Monitoring highly distributed DNS deployments: Challenges and recommendations

By on 24 Apr 2025

Category: Tech matters

Tags: , , , ,

Blog home

DNS nameservers are crucial for the reachability of domain names. For this reason, nameserver operators rely on multiple nameservers and often replicate and distribute each server across different locations around the world. Operators monitor the nameservers to verify that they meet the expected performance requirements. Monitoring can be done from within the system, for example, with metrics like CPU use, and from the outside, mimicking the experience of the clients.

In this article, we focus on the latter. We take the root server system as a use case and highlight the challenges operators and researchers face when monitoring highly distributed DNS deployments from the outside. We also present recommendations on building a monitoring system that is more reliable and that captures only the relevant metrics.

Distributing DNS nameservers

The DNS is a prime example of a decentralized and distributed system. For example, it is a decentralized system in that SIDN is responsible for .nl, Verisign is responsible for .com, and you, the reader, are responsible for your own domain names. It is also a distributed system because each of those operators uses a geographically dispersed set of authoritative nameservers to provide information about their part of the namespace.

Probably the most distributed and decentralized service in the DNS is the root zone. The root server system comprises 13 different nameservers, operated by 12 different organizations, all reachable via IPv4 and IPv6. ‘Under the hood’, the nameservers consist of more than 1,900 ‘sites’ (physical or virtual machines) located in networks all over the world. The root server operators accomplish that by using a technique called ‘anycast’. The Internet’s routing protocol, Border Gateway Protocol (BGP), makes sure that queries to each root server are sent to the site that is topologically closest to the machine sending the request in terms of network distance.

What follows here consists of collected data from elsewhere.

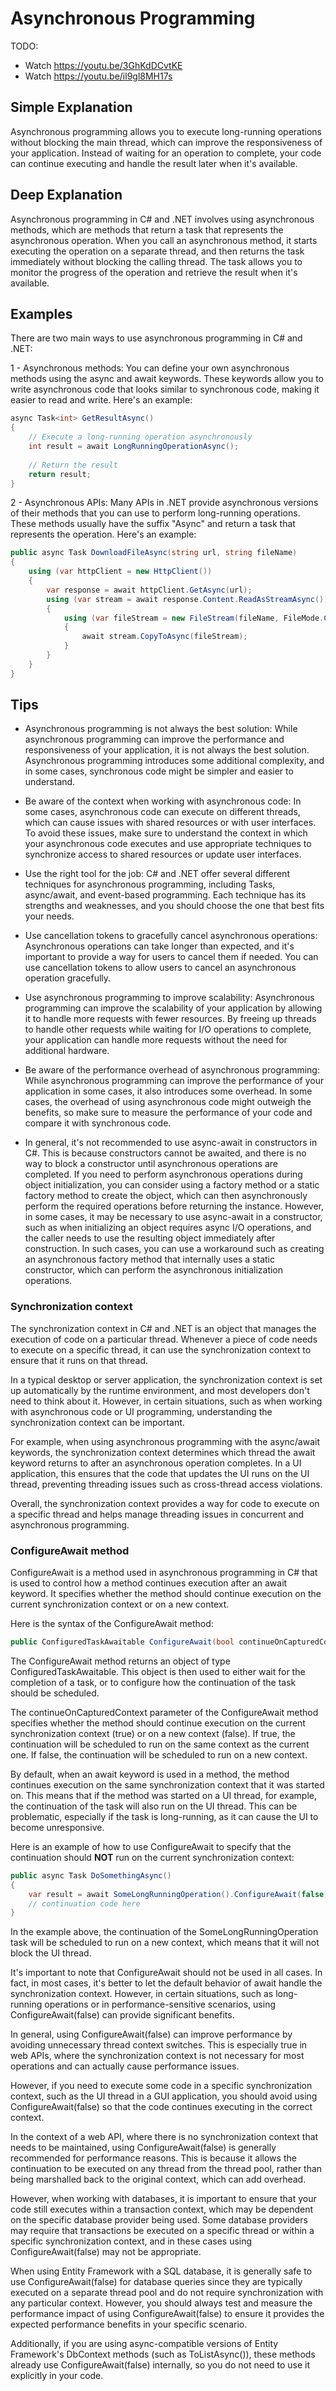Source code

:# Asynchronous Programming

TODO: 
- Watch https://youtu.be/3GhKdDCvtKE
- Watch https://youtu.be/il9gl8MH17s

## Simple Explanation

Asynchronous programming allows you to execute long-running operations without blocking the main thread, which can improve the responsiveness of your application. Instead of waiting for an operation to complete, your code can continue executing and handle the result later when it's available.

## Deep Explanation

Asynchronous programming in C# and .NET involves using asynchronous methods, which are methods that return a task that represents the asynchronous operation. When you call an asynchronous method, it starts executing the operation on a separate thread, and then returns the task immediately without blocking the calling thread. The task allows you to monitor the progress of the operation and retrieve the result when it's available.

## Examples
There are two main ways to use asynchronous programming in C# and .NET:

1 - Asynchronous methods: You can define your own asynchronous methods using the async and await keywords. These keywords allow you to write asynchronous code that looks similar to synchronous code, making it easier to read and write. Here's an example:

```C#
async Task<int> GetResultAsync()
{
    // Execute a long-running operation asynchronously
    int result = await LongRunningOperationAsync();
    
    // Return the result
    return result;
}
```

2 - Asynchronous APIs: Many APIs in .NET provide asynchronous versions of their methods that you can use to perform long-running operations. These methods usually have the suffix "Async" and return a task that represents the operation. Here's an example:

```C#
public async Task DownloadFileAsync(string url, string fileName)
{
    using (var httpClient = new HttpClient())
    {
        var response = await httpClient.GetAsync(url);
        using (var stream = await response.Content.ReadAsStreamAsync())
        {
            using (var fileStream = new FileStream(fileName, FileMode.Create))
            {
                await stream.CopyToAsync(fileStream);
            }
        }
    }
}
```

## Tips

- Asynchronous programming is not always the best solution: While asynchronous programming can improve the performance and responsiveness of your application, it is not always the best solution. Asynchronous programming introduces some additional complexity, and in some cases, synchronous code might be simpler and easier to understand.

- Be aware of the context when working with asynchronous code: In some cases, asynchronous code can execute on different threads, which can cause issues with shared resources or with user interfaces. To avoid these issues, make sure to understand the context in which your asynchronous code executes and use appropriate techniques to synchronize access to shared resources or update user interfaces.

- Use the right tool for the job: C# and .NET offer several different techniques for asynchronous programming, including Tasks, async/await, and event-based programming. Each technique has its strengths and weaknesses, and you should choose the one that best fits your needs.

- Use cancellation tokens to gracefully cancel asynchronous operations: Asynchronous operations can take longer than expected, and it's important to provide a way for users to cancel them if needed. You can use cancellation tokens to allow users to cancel an asynchronous operation gracefully.

- Use asynchronous programming to improve scalability: Asynchronous programming can improve the scalability of your application by allowing it to handle more requests with fewer resources. By freeing up threads to handle other requests while waiting for I/O operations to complete, your application can handle more requests without the need for additional hardware.

- Be aware of the performance overhead of asynchronous programming: While asynchronous programming can improve the performance of your application in some cases, it also introduces some overhead. In some cases, the overhead of using asynchronous code might outweigh the benefits, so make sure to measure the performance of your code and compare it with synchronous code.

- In general, it's not recommended to use async-await in constructors in C#. This is because constructors cannot be awaited, and there is no way to block a constructor until asynchronous operations are completed. If you need to perform asynchronous operations during object initialization, you can consider using a factory method or a static factory method to create the object, which can then asynchronously perform the required operations before returning the instance. However, in some cases, it may be necessary to use async-await in a constructor, such as when initializing an object requires async I/O operations, and the caller needs to use the resulting object immediately after construction. In such cases, you can use a workaround such as creating an asynchronous factory method that internally uses a static constructor, which can perform the asynchronous initialization operations.

### Synchronization context

The synchronization context in C# and .NET is an object that manages the execution of code on a particular thread. Whenever a piece of code needs to execute on a specific thread, it can use the synchronization context to ensure that it runs on that thread.

In a typical desktop or server application, the synchronization context is set up automatically by the runtime environment, and most developers don't need to think about it. However, in certain situations, such as when working with asynchronous code or UI programming, understanding the synchronization context can be important.

For example, when using asynchronous programming with the async/await keywords, the synchronization context determines which thread the await keyword returns to after an asynchronous operation completes. In a UI application, this ensures that the code that updates the UI runs on the UI thread, preventing threading issues such as cross-thread access violations.

Overall, the synchronization context provides a way for code to execute on a specific thread and helps manage threading issues in concurrent and asynchronous programming.

### ConfigureAwait method

ConfigureAwait is a method used in asynchronous programming in C# that is used to control how a method continues execution after an await keyword. It specifies whether the method should continue execution on the current synchronization context or on a new context.

Here is the syntax of the ConfigureAwait method:

```C#
public ConfiguredTaskAwaitable ConfigureAwait(bool continueOnCapturedContext);
```
The ConfigureAwait method returns an object of type ConfiguredTaskAwaitable. This object is then used to either wait for the completion of a task, or to configure how the continuation of the task should be scheduled.

The continueOnCapturedContext parameter of the ConfigureAwait method specifies whether the method should continue execution on the current synchronization context (true) or on a new context (false). If true, the continuation will be scheduled to run on the same context as the current one. If false, the continuation will be scheduled to run on a new context.

By default, when an await keyword is used in a method, the method continues execution on the same synchronization context that it was started on. This means that if the method was started on a UI thread, for example, the continuation of the task will also run on the UI thread. This can be problematic, especially if the task is long-running, as it can cause the UI to become unresponsive.

Here is an example of how to use ConfigureAwait to specify that the continuation should **NOT** run on the current synchronization context:

```C#
public async Task DoSomethingAsync()
{
    var result = await SomeLongRunningOperation().ConfigureAwait(false);
    // continuation code here
}
```
In the example above, the continuation of the SomeLongRunningOperation task will be scheduled to run on a new context, which means that it will not block the UI thread.

It's important to note that ConfigureAwait should not be used in all cases. In fact, in most cases, it's better to let the default behavior of await handle the synchronization context. However, in certain situations, such as long-running operations or in performance-sensitive scenarios, using ConfigureAwait(false) can provide significant benefits.

In general, using ConfigureAwait(false) can improve performance by avoiding unnecessary thread context switches. This is especially true in web APIs, where the synchronization context is not necessary for most operations and can actually cause performance issues.

However, if you need to execute some code in a specific synchronization context, such as the UI thread in a GUI application, you should avoid using ConfigureAwait(false) so that the code continues executing in the correct context.

In the context of a web API, where there is no synchronization context that needs to be maintained, using ConfigureAwait(false) is generally recommended for performance reasons. This is because it allows the continuation to be executed on any thread from the thread pool, rather than being marshalled back to the original context, which can add overhead.

However, when working with databases, it is important to ensure that your code still executes within a transaction context, which may be dependent on the specific database provider being used. Some database providers may require that transactions be executed on a specific thread or within a specific synchronization context, and in these cases using ConfigureAwait(false) may not be appropriate.

When using Entity Framework with a SQL database, it is generally safe to use ConfigureAwait(false) for database queries since they are typically executed on a separate thread pool and do not require synchronization with any particular context. However, you should always test and measure the performance impact of using ConfigureAwait(false) to ensure it provides the expected performance benefits in your specific scenario.

Additionally, if you are using async-compatible versions of Entity Framework's DbContext methods (such as ToListAsync()), these methods already use ConfigureAwait(false) internally, so you do not need to use it explicitly in your code.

The root server system provides information about all authoritative nameservers for Top-Level Domains (TLDs), such as .nl, and also acts as a trust anchor for DNS security extensions (DNSSEC). And, even though a resolver will send relatively few queries to the root servers during a day, the unlikely event of a large-scale outage of the root servers will ultimately have consequences for the reachability of all domain names globally.

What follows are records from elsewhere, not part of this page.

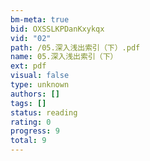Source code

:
 ```yaml
---
bm-meta: true
bid: OXSSLKPDanKxykqx
vid: "02"
path: /05.深入浅出索引（下）.pdf
name: 05.深入浅出索引（下）
ext: pdf
visual: false
type: unknown
authors: []
tags: []
status: reading
rating: 0
progress: 9
total: 9
---
```

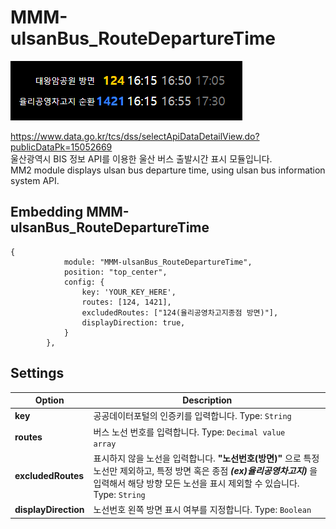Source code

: # MMM-ulsanBus_RouteDepartureTime

![ulsanBus_RouteDepartureTimeEx.png](/ulsanBus_RouteDepartureTimeEx.png)         

https://www.data.go.kr/tcs/dss/selectApiDataDetailView.do?publicDataPk=15052669   
울산광역시 BIS 정보 API를 이용한 울산 버스 출발시간 표시 모듈입니다.   
MM2 module displays ulsan bus departure time, using ulsan bus information system API.

## Embedding MMM-ulsanBus_RouteDepartureTime
``` JS
{
			module: "MMM-ulsanBus_RouteDepartureTime",
			position: "top_center",
			config: {
				key: 'YOUR_KEY_HERE',
				routes: [124, 1421],
				excludedRoutes: ["124(율리공영차고지종점 방면)"],
				displayDirection: true,
			}
		},
```
   
## Settings

|Option|Description                          |
|------|-------------------------------------|
|**key**|공공데이터포털의 인증키를 입력합니다. Type: <code>String</code>|
|**routes**|버스 노선 번호를 입력합니다. Type: <code>Decimal value array</code>|
|**excludedRoutes**|표시하지 않을 노선을 입력합니다. **"노선번호(방면)"** 으로 특정 노선만 제외하고, 특정 방면 혹은 종점 ***(ex)율리공영차고지)*** 을 입력해서 해당 방향 모든 노선을 표시 제외할 수 있습니다. Type: <code>String</code>|
|**displayDirection**|노선번호 왼쪽 방면 표시 여부를 지정합니다. Type: <code>Boolean</code>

The need for external DNS monitoring

Monitoring a group of distributed DNS servers from within (endogenous monitoring) is relatively straightforward and makes use of metrics of both individual server instances and the system as a whole. Basic examples are CPU and memory use, the number of queries received per second, and the serial number of the zone currently being served. More advanced metrics include whether resolvers reach their nearest anycast sites, and the time it takes for requests to reach the nameserver.

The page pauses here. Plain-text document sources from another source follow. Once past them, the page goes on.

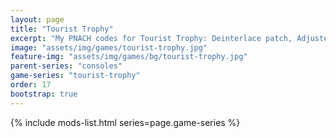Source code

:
 ```yaml
---
layout: page
title: "Tourist Trophy"
excerpt: "My PNACH codes for Tourist Trophy: Deinterlace patch, Adjusted trigger sensitivity."
image: "assets/img/games/tourist-trophy.jpg"
feature-img: "assets/img/games/bg/tourist-trophy.jpg"
parent-series: "consoles"
game-series: "tourist-trophy"
order: 17
bootstrap: true
---
```


{% include mods-list.html series=page.game-series %}
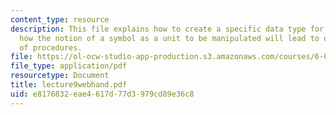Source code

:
 ```yaml
---
content_type: resource
description: This file explains how to create a specific data type for symbols, and
  how the notion of a symbol as a unit to be manipulated will lead to different kinds
  of procedures.
file: https://ol-ocw-studio-app-production.s3.amazonaws.com/courses/6-001-structure-and-interpretation-of-computer-programs-spring-2005/e8176832eae4617d77d3979cd89e36c8_lecture9webhand.pdf
file_type: application/pdf
resourcetype: Document
title: lecture9webhand.pdf
uid: e8176832-eae4-617d-77d3-979cd89e36c8
---
```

However, by relying on internal monitoring only, operators might overlook how their clients experience the service. In the DNS, monitoring from the outside (exogenous monitoring), using vantage points (VPs) that mimic real clients, provides valuable insights. For example, it can reveal problems on the network path towards a nameserver, help during operational changes, and reveal if third parties are trying to meddle with the information the nameserver is providing.

Finally, external monitoring enables others to monitor public DNS services independently. That is where the root servers come into the picture again. As described above, the root server system plays an important role in the DNS. It is, therefore, in the Internet community’s interest that the root servers are available and performing correctly at all times. Today, the only standard operational data for the root server system is the RSSAC002 data, which root server operators provide voluntarily. The ICANN Root Server System Advisory Committee (RSSAC) developed RSSAC047 for use by a future root server system governance body under which root server operators may need to meet contractual obligations for performance, availability, and quality of service.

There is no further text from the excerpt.